Did you waste your time with people you thought needed you, who bored you, or from whom you had nothing to learn just because you didn’t know how to say NO? Are you still doing it?
I would like to declare myself more courageous and swear with my hand on my heart and on a red ribbon that I did not do it. But what do you think? I would be lying!
I did it too, successfully: I was a champion in helping “lost souls” (I probably had a kind of Jesus Christ Syndrome, although I rather think I was just too polite and raised in the spirit of doing good), to let myself be driven by the more or less important needs of those around me, to put myself in second place, to listen to the life stories of insipid beings who only knew how to complain without doing anything to solve their problems, to surround myself with people who only ate my time and energy.

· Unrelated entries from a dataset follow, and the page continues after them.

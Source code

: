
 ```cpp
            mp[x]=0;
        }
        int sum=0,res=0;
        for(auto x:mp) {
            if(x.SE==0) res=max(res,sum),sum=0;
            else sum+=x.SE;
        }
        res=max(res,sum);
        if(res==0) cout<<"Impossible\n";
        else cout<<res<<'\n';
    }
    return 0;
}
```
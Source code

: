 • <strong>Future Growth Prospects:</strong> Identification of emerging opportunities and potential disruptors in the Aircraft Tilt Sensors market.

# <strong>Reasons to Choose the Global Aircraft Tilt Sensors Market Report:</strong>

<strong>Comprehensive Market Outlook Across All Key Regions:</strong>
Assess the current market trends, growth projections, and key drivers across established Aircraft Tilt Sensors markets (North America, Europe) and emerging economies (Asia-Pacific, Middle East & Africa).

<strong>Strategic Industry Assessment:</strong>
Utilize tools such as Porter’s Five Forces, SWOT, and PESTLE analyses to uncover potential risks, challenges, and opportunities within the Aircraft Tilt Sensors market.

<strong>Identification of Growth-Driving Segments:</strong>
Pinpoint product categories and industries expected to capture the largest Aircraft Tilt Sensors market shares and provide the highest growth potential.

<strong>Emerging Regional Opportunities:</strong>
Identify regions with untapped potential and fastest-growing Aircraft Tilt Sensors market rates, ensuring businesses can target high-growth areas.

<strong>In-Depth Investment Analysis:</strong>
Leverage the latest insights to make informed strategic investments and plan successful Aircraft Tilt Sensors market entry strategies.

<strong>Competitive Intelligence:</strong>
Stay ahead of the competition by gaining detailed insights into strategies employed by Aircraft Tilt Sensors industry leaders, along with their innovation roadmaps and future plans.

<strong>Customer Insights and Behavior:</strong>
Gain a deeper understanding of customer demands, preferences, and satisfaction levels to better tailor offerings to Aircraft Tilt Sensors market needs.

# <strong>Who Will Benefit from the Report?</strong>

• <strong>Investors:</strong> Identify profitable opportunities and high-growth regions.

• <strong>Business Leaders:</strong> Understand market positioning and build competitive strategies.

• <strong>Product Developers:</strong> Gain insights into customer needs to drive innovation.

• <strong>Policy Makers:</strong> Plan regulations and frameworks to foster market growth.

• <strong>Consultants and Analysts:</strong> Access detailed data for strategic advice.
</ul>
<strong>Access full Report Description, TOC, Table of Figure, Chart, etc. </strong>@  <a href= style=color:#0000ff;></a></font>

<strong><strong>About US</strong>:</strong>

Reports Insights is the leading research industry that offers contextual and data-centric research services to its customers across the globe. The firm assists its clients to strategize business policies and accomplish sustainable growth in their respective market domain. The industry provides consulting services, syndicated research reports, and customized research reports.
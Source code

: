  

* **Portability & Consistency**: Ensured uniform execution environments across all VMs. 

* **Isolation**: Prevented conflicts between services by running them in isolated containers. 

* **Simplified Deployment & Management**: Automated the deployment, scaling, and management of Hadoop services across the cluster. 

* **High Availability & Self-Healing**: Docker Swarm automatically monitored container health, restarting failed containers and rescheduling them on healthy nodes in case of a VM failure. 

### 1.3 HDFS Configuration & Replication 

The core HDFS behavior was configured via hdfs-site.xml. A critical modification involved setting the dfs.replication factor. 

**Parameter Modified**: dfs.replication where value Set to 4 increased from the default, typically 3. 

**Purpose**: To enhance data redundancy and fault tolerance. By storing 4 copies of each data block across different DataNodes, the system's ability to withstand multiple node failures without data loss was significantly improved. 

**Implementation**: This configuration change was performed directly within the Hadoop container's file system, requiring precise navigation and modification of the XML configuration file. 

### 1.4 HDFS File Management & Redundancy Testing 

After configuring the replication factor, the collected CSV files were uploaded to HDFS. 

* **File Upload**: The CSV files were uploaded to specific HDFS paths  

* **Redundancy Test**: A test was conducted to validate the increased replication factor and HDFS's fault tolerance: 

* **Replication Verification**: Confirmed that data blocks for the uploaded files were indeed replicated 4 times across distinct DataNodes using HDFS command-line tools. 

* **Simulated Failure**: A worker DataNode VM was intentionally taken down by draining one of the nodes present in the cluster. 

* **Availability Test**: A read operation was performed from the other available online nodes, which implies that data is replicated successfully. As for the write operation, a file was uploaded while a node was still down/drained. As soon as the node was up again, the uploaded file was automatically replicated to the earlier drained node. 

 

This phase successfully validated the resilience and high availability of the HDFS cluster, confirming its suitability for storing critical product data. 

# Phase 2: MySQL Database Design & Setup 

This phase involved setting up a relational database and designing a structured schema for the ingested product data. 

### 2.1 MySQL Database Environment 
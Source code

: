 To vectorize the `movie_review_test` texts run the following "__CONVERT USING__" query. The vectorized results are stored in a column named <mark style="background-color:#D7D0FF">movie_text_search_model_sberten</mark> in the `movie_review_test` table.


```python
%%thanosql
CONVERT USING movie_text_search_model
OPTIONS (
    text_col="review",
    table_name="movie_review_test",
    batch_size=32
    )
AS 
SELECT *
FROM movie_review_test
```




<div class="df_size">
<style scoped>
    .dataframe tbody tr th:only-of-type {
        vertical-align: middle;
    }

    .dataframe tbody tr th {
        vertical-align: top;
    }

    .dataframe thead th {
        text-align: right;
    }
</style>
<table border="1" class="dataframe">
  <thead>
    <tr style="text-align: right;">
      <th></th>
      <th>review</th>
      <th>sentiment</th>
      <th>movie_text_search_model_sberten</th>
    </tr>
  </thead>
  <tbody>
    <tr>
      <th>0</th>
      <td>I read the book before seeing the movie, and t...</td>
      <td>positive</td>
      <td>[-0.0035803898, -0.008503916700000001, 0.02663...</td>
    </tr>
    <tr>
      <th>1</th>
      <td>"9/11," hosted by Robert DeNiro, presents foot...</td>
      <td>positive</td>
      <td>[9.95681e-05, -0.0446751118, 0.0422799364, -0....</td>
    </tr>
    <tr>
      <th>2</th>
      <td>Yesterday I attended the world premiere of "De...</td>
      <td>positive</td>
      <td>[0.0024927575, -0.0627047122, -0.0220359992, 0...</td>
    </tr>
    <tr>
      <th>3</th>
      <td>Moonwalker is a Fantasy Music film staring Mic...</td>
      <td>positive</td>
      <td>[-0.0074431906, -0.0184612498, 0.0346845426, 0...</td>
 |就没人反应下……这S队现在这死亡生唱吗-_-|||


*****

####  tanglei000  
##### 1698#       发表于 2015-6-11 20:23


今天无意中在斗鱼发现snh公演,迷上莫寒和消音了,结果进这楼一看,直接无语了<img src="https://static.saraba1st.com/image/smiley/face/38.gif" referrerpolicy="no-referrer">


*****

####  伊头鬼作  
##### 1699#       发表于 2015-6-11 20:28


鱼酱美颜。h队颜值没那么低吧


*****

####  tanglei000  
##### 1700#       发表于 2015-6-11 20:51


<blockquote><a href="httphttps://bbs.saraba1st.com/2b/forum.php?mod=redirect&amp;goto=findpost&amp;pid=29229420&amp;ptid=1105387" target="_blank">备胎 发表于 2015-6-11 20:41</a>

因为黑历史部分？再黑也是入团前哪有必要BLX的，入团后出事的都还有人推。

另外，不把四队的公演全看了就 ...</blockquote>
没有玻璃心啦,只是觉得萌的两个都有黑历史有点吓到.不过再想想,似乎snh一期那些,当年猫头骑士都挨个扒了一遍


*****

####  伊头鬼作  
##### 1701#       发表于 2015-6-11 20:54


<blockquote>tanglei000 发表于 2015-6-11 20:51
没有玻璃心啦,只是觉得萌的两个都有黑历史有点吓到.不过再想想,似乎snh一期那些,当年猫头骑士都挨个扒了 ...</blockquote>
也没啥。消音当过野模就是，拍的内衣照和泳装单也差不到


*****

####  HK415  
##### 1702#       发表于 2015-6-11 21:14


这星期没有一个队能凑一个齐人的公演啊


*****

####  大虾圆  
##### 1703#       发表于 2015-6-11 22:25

Until one day, a few good years ago, when I was struck by maximum selfishness, but selfishness in a good way. And I spent a couple of seconds thinking, figuring out how many friends I needed to change a light bulb, and decided that none. I can change my own light bulb.
Therefore, I had to find a better reason to keep people around me. Such as: having a connection, sharing similar values – not only on a theoretical level but also practically, being funny, relaxed, being people who think that simple things are the best and don’t complicate their lives with pathetic soap operas in which they eventually try to drag me and have something to learn from them. Or more simply: people I’d take with me to a desert island.
At the time, the checklist was only ticked by two, who remain to this day. But I’ve been living much better ever since advice I followed at the urging of a politician who wished us to live well. In addition, the individuals I got rid of instantly made room: that’s how three more appeared in time, then two more, then three more… and I hope will gather more.
But these people I love now, with whichever one of them laugh every time without looking for it, even when it’s thick, it brightens my day, I love them even when I don’t like them, and I can tell them that without them disown me.
Those who did not understand the message at first, I saved their phone numbers under the name: “Idiot – Don’t answer!” and, after a while, they stopped.
Do you still calculate how many friends you need to change a light bulb, or are you ready to learn to say No and choose them according to healthier criteria?